### What is being asked
With pictures left out, retype the lines from the start of the records through the one that contains "- Reduce volume 40-60%".

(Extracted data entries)
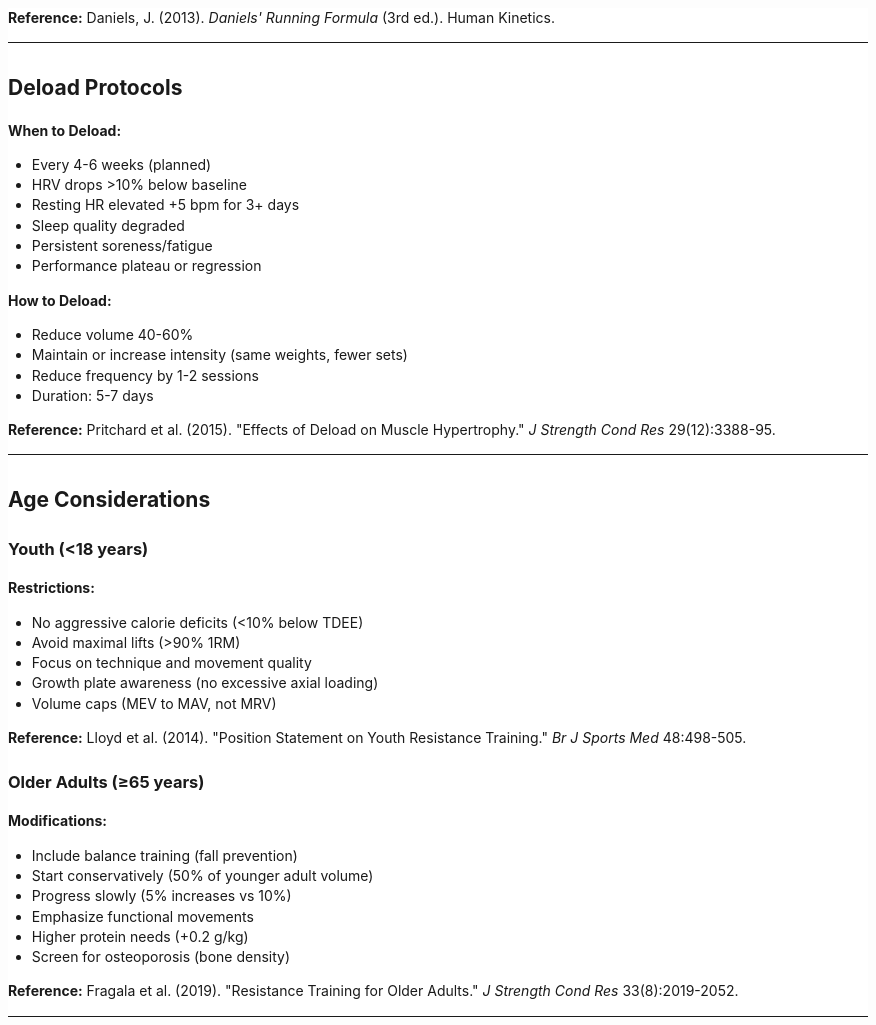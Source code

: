 **Reference:** Daniels, J. (2013). *Daniels' Running Formula* (3rd ed.). Human Kinetics.

---

## Deload Protocols

**When to Deload:**
- Every 4-6 weeks (planned)
- HRV drops >10% below baseline
- Resting HR elevated +5 bpm for 3+ days
- Sleep quality degraded
- Persistent soreness/fatigue
- Performance plateau or regression

**How to Deload:**
- Reduce volume 40-60%
- Maintain or increase intensity (same weights, fewer sets)
- Reduce frequency by 1-2 sessions
- Duration: 5-7 days

**Reference:** Pritchard et al. (2015). "Effects of Deload on Muscle Hypertrophy." *J Strength Cond Res* 29(12):3388-95.

---

## Age Considerations

### Youth (<18 years)

**Restrictions:**
- No aggressive calorie deficits (<10% below TDEE)
- Avoid maximal lifts (>90% 1RM)
- Focus on technique and movement quality
- Growth plate awareness (no excessive axial loading)
- Volume caps (MEV to MAV, not MRV)

**Reference:** Lloyd et al. (2014). "Position Statement on Youth Resistance Training." *Br J Sports Med* 48:498-505.

### Older Adults (≥65 years)

**Modifications:**
- Include balance training (fall prevention)
- Start conservatively (50% of younger adult volume)
- Progress slowly (5% increases vs 10%)
- Emphasize functional movements
- Higher protein needs (+0.2 g/kg)
- Screen for osteoporosis (bone density)

**Reference:** Fragala et al. (2019). "Resistance Training for Older Adults." *J Strength Cond Res* 33(8):2019-2052.

---
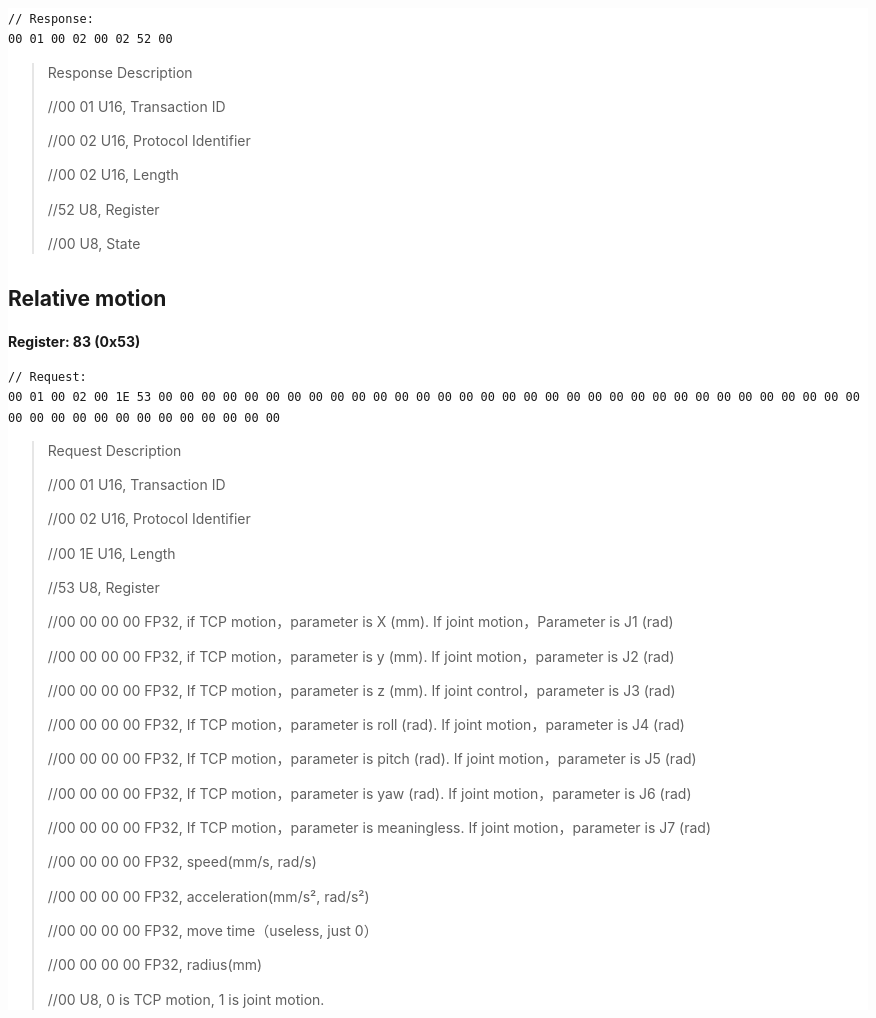 

```
// Response:
00 01 00 02 00 02 52 00
```



> Response Description
>
> //00 01    U16, Transaction ID
>
> //00 02    U16, Protocol Identifier
>
> //00 02    U16, Length 
>
> //52       U8, Register
>
> //00       U8, State



## Relative motion&#x20;

**Register: 83 (0x53)**


```
// Request:
00 01 00 02 00 1E 53 00 00 00 00 00 00 00 00 00 00 00 00 00 00 00 00 00 00 00 00 00 00 00 00 00 00 00 00 00 00 00 00 00 00 00 00 00 00 00 00 00 00 00 00 00 00 
```




> Request Description
> 
> //00 01    U16, Transaction ID
>
> //00 02    U16, Protocol Identifier
>
> //00 1E    U16, Length
>
> //53       U8, Register
>
> //00 00 00 00	FP32, if TCP motion，parameter is X (mm). If joint motion，Parameter is J1 (rad)
>
> //00 00 00 00	FP32, if TCP motion，parameter is y (mm). If joint motion，parameter is J2 (rad)
>
> //00 00 00 00	FP32, If TCP motion，parameter is z (mm). If joint control，parameter is J3 (rad)
>
> //00 00 00 00	FP32, If TCP motion，parameter is roll (rad). If joint motion，parameter is J4 (rad)
>
> //00 00 00 00	FP32, If TCP motion，parameter is pitch (rad). If joint motion，parameter is J5 (rad)
>
> //00 00 00 00	FP32, If TCP motion，parameter is yaw (rad). If joint motion，parameter is J6 (rad)
>
> //00 00 00 00	FP32, If TCP motion，parameter is meaningless. If joint motion，parameter is J7 (rad)
>
> //00 00 00 00	FP32, speed(mm/s, rad/s)
>
> //00 00 00 00	FP32, acceleration(mm/s², rad/s²)
>
> //00 00 00 00	FP32, move time（useless, just 0）
>
> //00 00 00 00	FP32, radius(mm)
>
> //00	U8, 0 is TCP motion, 1 is joint motion.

### Answer for the task
Source code

: **Reference:** Daniels, J. (2013). *Daniels' Running Formula* (3rd ed.). Human Kinetics.

---

## Deload Protocols

**When to Deload:**
- Every 4-6 weeks (planned)
- HRV drops >10% below baseline
- Resting HR elevated +5 bpm for 3+ days
- Sleep quality degraded
- Persistent soreness/fatigue
- Performance plateau or regression

**How to Deload:**
- Reduce volume 40-60%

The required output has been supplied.